The Cookes Range  (Cooke's Range, Cooks Range or Cook's Range)  is a small, 17-mi (27 km) long mountain range in northern Luna County, New Mexico, which extends slightly north into southeastern Grant County. The range is a southern continuation of the Mimbres Mountains, itself the southeast portion of the extensive north–south running Black Range. The Cookes Range is surrounded by lower elevation areas of the northwest Chihuahuan Desert.

Description
Cookes Range is about 17 mi long, and about 8 mi at its widest. The range is a basin and range north-south trending uplift with a center-north section intruded by granodiorite which forms Cookes Peak, . Cookes Peak is at the head of OK Canyon, which exits the range eastwards. South of OK Canyon is a transverse ridgeline, across the range west to east, named Rattlesnake Ridge.
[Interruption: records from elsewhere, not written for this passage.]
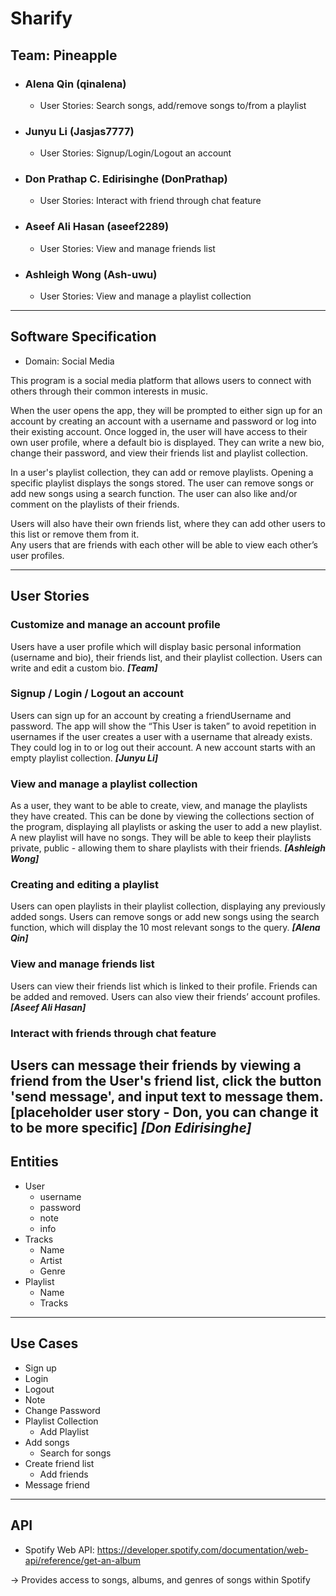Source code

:# Sharify

## Team: Pineapple
- ### Alena Qin (qinalena)
  - User Stories: Search songs, add/remove songs to/from a playlist
- ### Junyu Li (Jasjas7777)
  - User Stories: Signup/Login/Logout an account
- ### Don Prathap C. Edirisinghe (DonPrathap)
  - User Stories: Interact with friend through chat feature
- ### Aseef Ali Hasan (aseef2289)
  - User Stories: View and manage friends list
- ### Ashleigh Wong (Ash-uwu)
  - User Stories: View and manage a playlist collection
____
## Software Specification
- Domain: Social Media

This program is a social media platform that allows users to connect with
others through their common interests in music.

When the user opens the app, they will be prompted to either sign up for an account by creating an account with a username and password
or log into their existing account.  Once logged in, the user will have access to their own user profile, where a default bio is displayed. They
can write a new bio, change their password, and view their friends list and playlist collection.

In a user's playlist collection, they can add or remove playlists. Opening a specific playlist displays the songs stored. 
The user can remove songs or add new songs using a search function. The user can also like and/or comment on the playlists of their friends.

Users will also have their own friends list, where they can add other users to this list or remove them from it.  
Any users that are friends with each other will be able to view each other’s user profiles.
____
## User Stories
### Customize and manage an account profile
Users have a user profile which will display basic personal information (username and bio), their friends list,
and their playlist collection. Users can write and edit a custom bio. ***[Team]***

### Signup / Login / Logout an account
Users can sign up for an account by creating a friendUsername and password. The app will show the “This User is taken”
to avoid repetition in usernames if the user creates a user with a username that already exists. They could log in to or log out
their account. A new account starts with an empty playlist collection. ***[Junyu Li]***

### View and manage a playlist collection
As a user, they want to be able to create, view, and manage the playlists they have created.  This can be done by 
viewing the collections section of the program, displaying all playlists or asking the user to add a new playlist. A new playlist will have no songs.
They will be able to keep their playlists private,  public -  allowing them to share playlists with their friends. 
***[Ashleigh Wong]***

### Creating and editing a playlist
Users can open playlists in their playlist collection, displaying any previously added songs. 
Users can remove songs or add new songs using the search function, which will display the 10 most relevant songs to the query. 
***[Alena Qin]***

### View and manage friends list
Users can view their friends list which is linked to their profile. Friends can be added and removed. Users can also
view their friends’ account profiles. ***[Aseef Ali Hasan]***

### Interact with friends through chat feature
Users can message their friends by viewing a friend from the User's friend list, click the button 'send message', and 
input text to message them. [placeholder user story - Don, you can change it to be more specific] ***[Don Edirisinghe]***
----
## Entities
- User
  - username
  - password
  - note
  - info
- Tracks
  - Name
  - Artist
  - Genre
- Playlist
  - Name
  - Tracks
____
## Use Cases
- Sign up
- Login
- Logout
- Note
- Change Password
- Playlist Collection
  - Add Playlist
- Add songs
  - Search for songs
- Create friend list
  - Add friends
- Message friend
____
## API
- Spotify Web API: https://developer.spotify.com/documentation/web-api/reference/get-an-album

-> Provides access to songs, albums, and genres of songs within Spotify
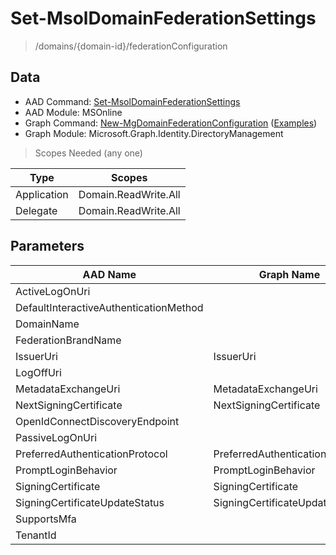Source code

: # Set-MsolDomainFederationSettings

> /domains/{domain-id}/federationConfiguration

## Data

+ AAD Command: [Set-MsolDomainFederationSettings](https://docs.microsoft.com/en-us/powershell/module/MSOnline/Set-MsolDomainFederationSettings)
+ AAD Module: MSOnline
+ Graph Command: [New-MgDomainFederationConfiguration](https://docs.microsoft.com/en-us/powershell/module/Microsoft.Graph.Identity.DirectoryManagement/New-MgDomainFederationConfiguration) ([Examples](https://github.com/orgs/msgraph/discussions?discussions_q=New-MgDomainFederationConfiguration))
+ Graph Module: Microsoft.Graph.Identity.DirectoryManagement

> Scopes Needed (any one)

|Type|Scopes|
|---|---|
|Application|Domain.ReadWrite.All|
|Delegate|Domain.ReadWrite.All|

## Parameters

|AAD Name|Graph Name|AAD Type|Graph Type|Infos|
|---|---|---|---|---|
|ActiveLogOnUri||System.String|||
|DefaultInteractiveAuthenticationMethod||System.String|||
|DomainName||System.String|||
|FederationBrandName||System.String|||
|IssuerUri|IssuerUri|System.String|System.String||
|LogOffUri||System.String|||
|MetadataExchangeUri|MetadataExchangeUri|System.String|System.String||
|NextSigningCertificate|NextSigningCertificate|System.String|System.String||
|OpenIdConnectDiscoveryEndpoint||System.String|||
|PassiveLogOnUri||System.String|||
|PreferredAuthenticationProtocol|PreferredAuthenticationProtocol|System.Nullable/Microsoft.Online.Administration.AuthenticationProtocol|System.String||
|PromptLoginBehavior|PromptLoginBehavior|System.Nullable/Microsoft.Online.Administration.PromptLoginBehavior|System.String||
|SigningCertificate|SigningCertificate|System.String|System.String||
|SigningCertificateUpdateStatus|SigningCertificateUpdateStatus|Microsoft.Online.Administration.SigningCertificateUpdateStatus|Microsoft.Graph.PowerShell.Models.IMicrosoftGraphSigningCertificateUpdateStatus||
|SupportsMfa||System.Nullable/System.Boolean|||
|TenantId||System.Nullable/System.Guid|||

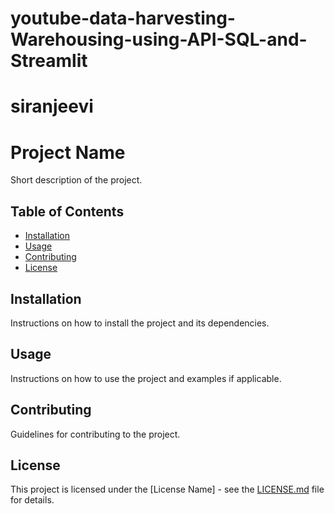 # youtube-data-harvesting-Warehousing-using-API-SQL-and-Streamlit

# siranjeevi
# Project Name

Short description of the project.

## Table of Contents

- [Installation](#installation)
- [Usage](#usage)
- [Contributing](#contributing)
- [License](#license)

## Installation

Instructions on how to install the project and its dependencies.

## Usage

Instructions on how to use the project and examples if applicable.

## Contributing

Guidelines for contributing to the project.

## License

This project is licensed under the [License Name] - see the [LICENSE.md](LICENSE.md) file for details.
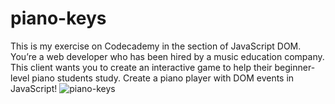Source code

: # piano-keys
This is my exercise on Codecademy in the section of JavaScript DOM.
 You’re a web developer who has been hired by a music education company. This client wants you to create an interactive game to help their beginner-level piano students study. Create a piano player with DOM events in JavaScript!
![piano-keys](https://user-images.githubusercontent.com/45632981/116125800-394cc500-a6c6-11eb-823e-e101dda93583.png)
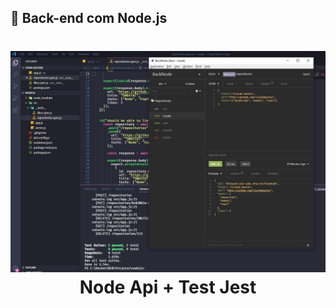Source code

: ## :rocket: Back-end com Node.js

<h1 align="center">
    <img alt="NodeApi" src="https://github.com/RicardoBastos/Bootcamp2020/blob/master/nodejs/NodeCap2.JPG" />
    <br>
    Node Api + Test Jest
</h1>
One other larger peak occurs in the mountains and hills in the southern part of the range, Massacre Peak, at . Other outlying lower elevation hills occur, east and west, in the north section, as the Cookes Range merges into the lower elevations of the Mimbres Mountains section of the Black Range.

History
The range was named after its prominent peak, which in turn was named after Captain Philip St. George Cooke of the Mormon Battalion. Cookes Spring was a station on the Butterfield Trail.

Fort Cummings (1863–1873, 1880–1886), located in the southeastern foothills of the range near Cookes Spring was established to restrict Mimbreño Apache raiding.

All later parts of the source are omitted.